Fatti
Emergono nuovi elementi preoccupanti sull’esposizione ai PFAS (composti poli e perfluoroalchilici) tra i Vigili del Fuoco italiani. Lo rivela Greenpeace Italia, che ha diffuso oggi – insieme al sindacato USB Vigili del Fuoco – i risultati di un’indagine indipendente condotta su 16 operatori provenienti dai comandi di Catania, Padova, Verona, Alessandria, Genova e Pisa. I dati sono stati presentati in una conferenza stampa alla Camera dei Deputati.

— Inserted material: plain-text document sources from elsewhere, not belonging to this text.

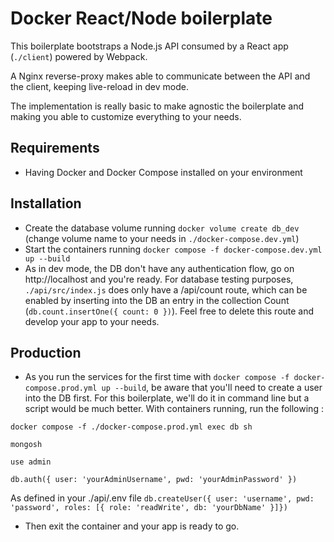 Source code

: # Docker React/Node boilerplate

This boilerplate bootstraps a Node.js API consumed by a React app (`./client`) powered by Webpack.

A Nginx reverse-proxy makes able to communicate between the API and the client, keeping live-reload in dev mode.

The implementation is really basic to make agnostic the boilerplate and making you able to customize everything to your needs.

## Requirements

- Having Docker and Docker Compose installed on your environment

## Installation

- Create the database volume running `docker volume create db_dev` (change volume name to your needs in `./docker-compose.dev.yml`)
- Start the containers running `docker compose -f docker-compose.dev.yml up --build`
- As in dev mode, the DB don't have any authentication flow, go on http://localhost and you're ready. 
For database testing purposes, `./api/src/index.js` does only have a /api/count route, which can be enabled by inserting into the DB
an entry in the collection Count (`db.count.insertOne({ count: 0 })`). Feel free to delete this route and develop your app to your needs.


## Production
- As you run the services for the first time with `docker compose -f docker-compose.prod.yml up --build`, be aware that you'll need to
create a user into the DB first. For this boilerplate, we'll do it in command line but a script would be much better. 
With containers running, run the following : 

`docker compose -f ./docker-compose.prod.yml exec db sh`

`mongosh`

`use admin`

`db.auth({ user: 'yourAdminUsername', pwd: 'yourAdminPassword' })`

As defined in your ./api/.env file
`db.createUser({ user: 'username', pwd: 'password', roles: [{ role: 'readWrite', db: 'yourDbName' }]})`

- Then exit the container and your app is ready to go.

Lo studio, riportato in un comunicato ufficiale dell’organizzazione ambientalista, evidenzia la presenza nel sangue dei Vigili del Fuoco non solo dei già noti PFOA e PFOS – sostanze riconosciute come cancerogene o sospette tali – ma anche dell’ADV, composto prodotto esclusivamente nello stabilimento ex Solvay (oggi Syensqo) di Alessandria. L’analisi è stata condotta tramite test sierologici presso l’Ospedale Universitario di Aquisgrana (Germania) e ha mostrato livelli che, pur non essendo elevatissimi, superano la soglia di rischio indicata dalla National Academy of Sciences statunitense.
«I dati che abbiamo raccolto indicano chiaramente che esiste un problema PFAS per il settore dei Vigili del fuoco, una questione che non può più essere ignorata», ha dichiarato Giuseppe Ungherese, responsabile della campagna Inquinamento di Greenpeace Italia.
Il problema, però, non si limita agli esami del sangue. Anche i dispositivi di protezione individuale in uso ai Vigili del Fuoco italiani mostrano una significativa presenza di PFAS e di Fluoro Organico, parametro che stima la quantità complessiva di queste sostanze (oltre 10.000 molecole diverse) non misurabili singolarmente.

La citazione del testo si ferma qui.